Ramaj’s decision to set up a family planning resource center on the maternity ward may be unique to her hospital, but she is an example of health care providers incorporating their new knowledge into the work place and expanding on it to improve and strengthen health care services to patients. According to a review of Jhpiego-initiated family planning services for postpartum women, 92 percent have discussed family planning while in the hospital and 76 percent left the hospital using (or planning to use) the lactational amenorrhea method at the time of discharge.
“One wishes to have a first baby and a second one, but after that planning is necessary,” Marjola Kupa, a new mother, told ACCESS-FP staff. “We do not want more than two children but they may happen. We now have books and materials that will help us not to have regrets later.”
Added Irida Daci, another new mom: “It was very interesting to know that breastfeeding can be a contraceptive method.”

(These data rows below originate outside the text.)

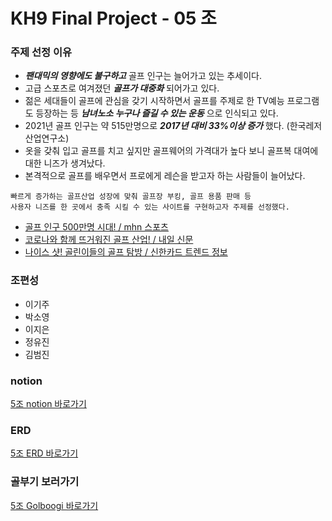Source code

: # KH9 Final Project - 05 조 


### 주제 선정 이유
- ___팬대믹의 영향에도 불구하고___ 골프 인구는 늘어가고 있는 추세이다.
- 고급 스포츠로 여겨졌던 ___골프가 대중화___ 되어가고 있다.
- 젊은 세대들이 골프에 관심을 갖기 시작하면서 골프를 주제로 한 TV예능 프로그램도 등장하는 등 ___남녀노소 누구나 즐길 수 있는 운동___ 으로 인식되고 있다.
- 2021년 골프 인구는 약 515만명으로 ___2017년 대비 33%이상 증가___ 했다. (한국레저산업연구소)
- 옷을 갖춰 입고 골프를 치고 싶지만 골프웨어의 가격대가 높다 보니 골프복 대여에 대한 니즈가 생겨났다.
- 본격적으로 골프를 배우면서 프로에게 레슨을 받고자 하는 사람들이 늘어났다.
```
빠르게 증가하는 골프산업 성장에 맞춰 골프장 부킹, 골프 용품 판매 등 
사용자 니즈를 한 곳에서 충족 시킬 수 있는 사이트를 구현하고자 주제를 선정했다.
```

- [골프 인구 500만명 시대! / mhn 스포츠](https://www.mhnse.com/news/articleView.html?idxno=83864)
- [코로나와 함께 뜨거워진 골프 산업! / 내일 신문](http://www.naeil.com/news_view/?id_art=413424)
- [나이스 샷! 골린이들의 골프 탐방 / 신한카드 트렌드 정보](https://www.shinhancard.com/pconts/html/benefit/trendis/MOBFM501/1214950_3818.html)

### 조편성
- 이기주
- 박소영
- 이지은
- 정유진
- 김범진

### notion 
[5조 notion 바로가기](https://spiced-gastonia-d44.notion.site/final_project-5d1fd416f1a84f23a75ea36771684300)

### ERD
[5조 ERD 바로가기](https://www.erdcloud.com/d/mCpGvDQKbQMatiYB7)

### 골부기 보러가기
[5조 Golboogi 바로가기](https://www.sysout.co.kr/golboogi)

Another important component of the family planning project in Albania was the integration of family planning services with pediatric care. In Albania, new mothers visit their pediatrician as many as 15 times a year. “Integration of family planning services in pediatrics is essential,” said Dr. Arta Mezezi, a pediatrician in Tirana. “We should use this opportunity to advise mothers how to avoid close spaced pregnancies. I provide information and leaflets to mothers in almost every visit and meeting.”
Ramaj says the needs of her patients motivated her to act.
“You see a woman for the second time with a second child and you say, ‘What are you doing here, I mean you just had a delivery?’ and she says, ‘Well, I got pregnant.’ I ask, ‘Do you protect yourself?’ But they lack information,” says Ramaj, who has two daughters.
“Before this training happened, postpartum women would come to this department and leave without any information on health education or family planning,’’ says Ramaj, referring to the USAID-funded and Jhpiego-implemented project. “But now I provide them with information that is meaningful to them.”
In counseling mothers on postpartum family planning methods, Ramaj also discusses breastfeeding techniques and well-baby messages and reinforces them.
“Patients are very happy and they really thank me a lot.”